Dataset entries
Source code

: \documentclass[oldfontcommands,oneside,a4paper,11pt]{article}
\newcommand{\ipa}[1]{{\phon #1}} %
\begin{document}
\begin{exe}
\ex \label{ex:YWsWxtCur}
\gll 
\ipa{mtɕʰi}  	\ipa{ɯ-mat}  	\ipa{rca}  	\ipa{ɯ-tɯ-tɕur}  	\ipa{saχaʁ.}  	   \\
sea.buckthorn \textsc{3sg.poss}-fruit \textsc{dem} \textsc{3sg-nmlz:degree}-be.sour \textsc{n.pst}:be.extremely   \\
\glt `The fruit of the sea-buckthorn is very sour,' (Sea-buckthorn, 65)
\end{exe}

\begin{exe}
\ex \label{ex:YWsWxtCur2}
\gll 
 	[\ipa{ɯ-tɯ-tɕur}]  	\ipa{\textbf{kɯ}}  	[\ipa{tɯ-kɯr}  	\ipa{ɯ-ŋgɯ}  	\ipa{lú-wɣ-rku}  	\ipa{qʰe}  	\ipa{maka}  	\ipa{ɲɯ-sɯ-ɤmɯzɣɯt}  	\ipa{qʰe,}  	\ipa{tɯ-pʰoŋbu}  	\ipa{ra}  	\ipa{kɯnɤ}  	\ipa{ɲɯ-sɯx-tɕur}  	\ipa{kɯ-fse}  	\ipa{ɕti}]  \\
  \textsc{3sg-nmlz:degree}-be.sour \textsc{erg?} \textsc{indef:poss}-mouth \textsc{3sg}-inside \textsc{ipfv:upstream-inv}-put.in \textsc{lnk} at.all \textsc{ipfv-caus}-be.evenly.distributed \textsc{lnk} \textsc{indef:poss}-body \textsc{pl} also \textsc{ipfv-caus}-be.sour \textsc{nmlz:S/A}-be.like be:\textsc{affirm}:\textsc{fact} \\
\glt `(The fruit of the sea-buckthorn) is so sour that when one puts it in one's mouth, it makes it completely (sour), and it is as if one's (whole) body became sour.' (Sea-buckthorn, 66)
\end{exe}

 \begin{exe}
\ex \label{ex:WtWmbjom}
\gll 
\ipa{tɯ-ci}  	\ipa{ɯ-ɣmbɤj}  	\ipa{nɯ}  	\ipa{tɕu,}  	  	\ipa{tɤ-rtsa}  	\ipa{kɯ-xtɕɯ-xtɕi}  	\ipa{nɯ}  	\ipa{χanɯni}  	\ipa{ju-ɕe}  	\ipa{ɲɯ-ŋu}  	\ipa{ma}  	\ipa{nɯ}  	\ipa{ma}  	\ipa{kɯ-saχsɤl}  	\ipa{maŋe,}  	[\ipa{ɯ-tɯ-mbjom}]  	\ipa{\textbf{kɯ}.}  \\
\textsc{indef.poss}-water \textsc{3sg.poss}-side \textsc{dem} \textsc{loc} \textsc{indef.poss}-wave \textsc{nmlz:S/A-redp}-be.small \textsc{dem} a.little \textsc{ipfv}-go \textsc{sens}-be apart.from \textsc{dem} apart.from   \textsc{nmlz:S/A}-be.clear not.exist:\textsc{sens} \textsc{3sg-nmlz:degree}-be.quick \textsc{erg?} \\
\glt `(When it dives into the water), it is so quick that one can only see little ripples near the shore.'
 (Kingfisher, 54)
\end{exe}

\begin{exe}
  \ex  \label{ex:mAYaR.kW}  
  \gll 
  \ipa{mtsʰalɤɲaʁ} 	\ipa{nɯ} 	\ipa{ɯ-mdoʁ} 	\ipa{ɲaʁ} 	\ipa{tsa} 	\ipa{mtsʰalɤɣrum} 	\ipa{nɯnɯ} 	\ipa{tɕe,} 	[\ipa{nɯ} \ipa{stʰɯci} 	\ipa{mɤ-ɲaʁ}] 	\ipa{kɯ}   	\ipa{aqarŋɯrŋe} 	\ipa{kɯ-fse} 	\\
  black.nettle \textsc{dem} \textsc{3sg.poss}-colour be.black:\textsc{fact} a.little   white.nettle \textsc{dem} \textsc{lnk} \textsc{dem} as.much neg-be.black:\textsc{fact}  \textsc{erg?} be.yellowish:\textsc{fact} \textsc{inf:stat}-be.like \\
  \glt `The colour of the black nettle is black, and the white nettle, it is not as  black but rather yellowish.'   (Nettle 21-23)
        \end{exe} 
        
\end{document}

• YOUR INSTRUCTIONS: For each line in the records that contains the word "white", make a copy.

• COMPLETED TASK:
  black.nettle \textsc{dem} \textsc{3sg.poss}-colour be.black:\textsc{fact} a.little   white.nettle \textsc{dem} \textsc{lnk} \textsc{dem} as.much neg-be.black:\textsc{fact}  \textsc{erg?} be.yellowish:\textsc{fact} \textsc{inf:stat}-be.like \\
  \glt `The colour of the black nettle is black, and the white nettle, it is not as  black but rather yellowish.'   (Nettle 21-23)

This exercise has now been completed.